Three brothers - Kenneth Morrison, Thomas Morrison and Francis Morrison - filed a $48 million suit against the Mississippi Catholic Church last week. The suit alleges the church - including now-Cardinal Bernard Law of Boston - covered up the alleged sex abuse of the brothers when they were children in the 1970s.

Law also figures in Belenchia's story. Law was the vicar general - the number two man - of the Natchez-Jackson Diocese in the early 1970s. Belenchia says his mother informed Law about the abuse, but that Law did nothing about it.

It was only recently that Belenchia said he learned his mother - who died from terminal cancer in July 1998 - had informed Law of the abuse.

"And I remembered meeting Law" in the 1970s, Belenchia says. "I remember my mother made a real point to introduce me to him. ... She was introducing me to Law to let him physically see me."

The Archdiocese of Boston and the Catholic Diocese of Jackson did not return calls seeking comment.

Belenchia is eager to share his story, he says, despite a confidentially agreement he signed with the church in 2000, when the diocese paid him about $44,000.

In late May, news broke that the Milwaukee Archdiocese had secretly paid $450,000 to a man who alleged that Archbishop Rembert Weakland made unwanted advances on him. The news upset Belenchia, and he says he confronted Bishop William Houck in Jackson.

"I told him that it's cheaper to molest a little boy in Mississippi than it is in Wisconsin, apparently," Belenchia said. "(Houck) told me he prayed for me by name on a daily basis, which I told him wasn't necessary anymore. It wasn't doing any good."

Belenchia says to have revealed the sex abuse charges in the 1970s would have gotten his family "railroaded." He said it would have been just as difficult in the 1980s, when he was raising two boys.

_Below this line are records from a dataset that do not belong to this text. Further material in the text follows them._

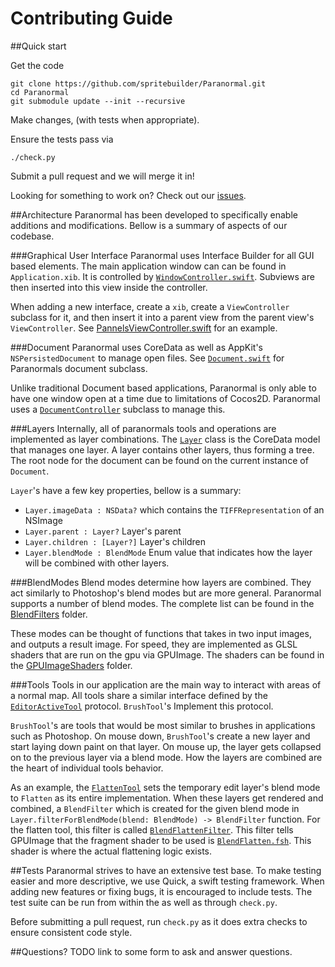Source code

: Contributing Guide
==================

##Quick start

Get the code

	git clone https://github.com/spritebuilder/Paranormal.git
	cd Paranormal
	git submodule update --init --recursive
	
Make changes, (with tests when appropriate).

Ensure the tests pass via

	./check.py

Submit a pull request and we will merge it in!

Looking for something to work on? Check out our [issues](https://github.com/lukemetz/Paranormal/issues).

##Architecture
Paranormal has been developed to specifically enable additions and modifications. Bellow is a summary of aspects of our codebase.

###Graphical User Interface
Paranormal uses Interface Builder for all GUI based elements. The main application window can can be found in `Application.xib`. It is controlled by [`WindowController.swift`](Paranormal/Paranormal/WindowController.swift). Subviews are then inserted into this view inside the controller.

When adding a new interface, create a `xib`, create a `ViewController` subclass for it, and then insert it into a parent view from the parent view's `ViewController`. See [PannelsViewController.swift](Paranormal/Paranormal/Panels/PanelsViewController.swift) for an example.


###Document
Paranormal uses CoreData as well as AppKit's `NSPersistedDocument` to manage open files. See [`Document.swift`](Paranormal/Paranormal/Document.swift) for Paranormals document subclass.

Unlike traditional Document based applications, Paranormal is only able to have one window open at a time due to limitations of Cocos2D. Paranormal uses a [`DocumentController`](Paranormal/Paranormal/DocumentController.swift) subclass to manage this.

###Layers
Internally, all of paranormals tools and operations are implemented as layer combinations. The [`Layer`](Paranormal/Paranormal/DocumentModels/Layer.swift) class is the CoreData model that manages one layer. A layer contains other layers, thus forming a tree. The root node for the document can be found on the current instance of `Document`.

`Layer`'s have a few key properties, bellow is a summary:

* `Layer.imageData : NSData?` which contains the `TIFFRepresentation` of an NSImage
* `Layer.parent : Layer?` Layer's parent
* `Layer.children : [Layer?]` Layer's children
* `Layer.blendMode : BlendMode` Enum value that indicates how the layer will be combined with other layers.


###BlendModes
Blend modes determine how layers are combined. They act similarly to Photoshop's blend modes but are more general. Paranormal supports a number of blend modes. The complete list can be found in the [BlendFilters](Paranormal/Paranormal/GPUImageFilters/BlendFilters) folder.

These modes can be thought of functions that takes in two input images, and outputs a result image. For speed, they are implemented as GLSL shaders that are run on the gpu via GPUImage. The shaders can be found in the [GPUImageShaders](Paranormal/Paranormal/GPUImageShaders) folder.

###Tools
Tools in our application are the main way to interact with areas of a normal map. All tools share a similar interface defined by the [`EditorActiveTool`](Paranormal/Paranormal/Tools/EditorActiveTool.swift) protocol. `BrushTool`'s Implement this protocol.

`BrushTool`'s are tools that would be most similar to brushes in applications such as Photoshop. On mouse down, `BrushTool`'s create a new layer and start laying down paint on that layer. On mouse up, the layer gets collapsed on to the previous layer via a blend mode. How the layers are combined are the heart of individual tools behavior.

As an example, the [`FlattenTool`](Paranormal/Paranormal/Tools/BrushTools/FlattenTool.swift) sets the temporary edit layer's blend mode to `Flatten` as its entire implementation. When these layers get rendered and combined, a `BlendFilter` which is created for the given blend mode in `Layer.filterForBlendMode(blend: BlendMode) -> BlendFilter` function. For the flatten tool, this filter is called [`BlendFlattenFilter`](Paranormal/Paranormal/GPUImageFilters/BlendFilters/BlendFlattenFilter.swift). This filter tells GPUImage that the fragment shader to be used is [`BlendFlatten.fsh`](Paranormal/Paranormal/GPUImageShaders/BlendFlatten.fsh). This shader is where the actual flattening logic exists.

##Tests
Paranormal strives to have an extensive test base. To make testing easier and more descriptive, we use Quick, a swift testing framework. When adding new features or fixing bugs, it is encouraged to include tests. The test suite can be run from within the as well as through `check.py`.

Before submitting a pull request, run `check.py` as it does extra checks to ensure consistent code style.

##Questions?
TODO link to some form to ask and answer questions.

Belenchia said he disclosed his secret to the Rev. Patrick Farrell, now a priest in Jackson, in the mid-1980s and that Farrell passed the word up to the then-vicar general, the Rev. Frank Cosgrove. Farrell did not return calls to The Associated Press.

In a 1999 meeting with Houck, Belenchia says Houck told him that he had never heard of any sex abuse cases before. Belenchia said the fact his case was reported in the 1980s made that claim untrue. He is not happy with the church's leadership.

"I've been in contact with Houck a couple times," he says. "One time I called him to thank him for all the calls that I got concerning my welfare and how I was doing, which happened to be a big fat zero."

Mississippi's statute of limitations for sex crimes against a minor requires that the crime must be prosecuted before the victim turns 21. The law prevented a criminal prosecution against Belenchia's abuser in the 1980s, when he says he first told church leaders. Belenchia has indicated that he will file a civil lawsuit against the church similar to the action taken by the Morrison brothers.

Belenchia believes that the abusers, and by extension the church leadership that did not expose them, will have to live with the knowledge of what happened to him and others.

"It's going to follow them for the rest of their time," he says. "As far as I'm concerned, when you go along with this, you might as well have been in the rectory at St. Mary's watching it."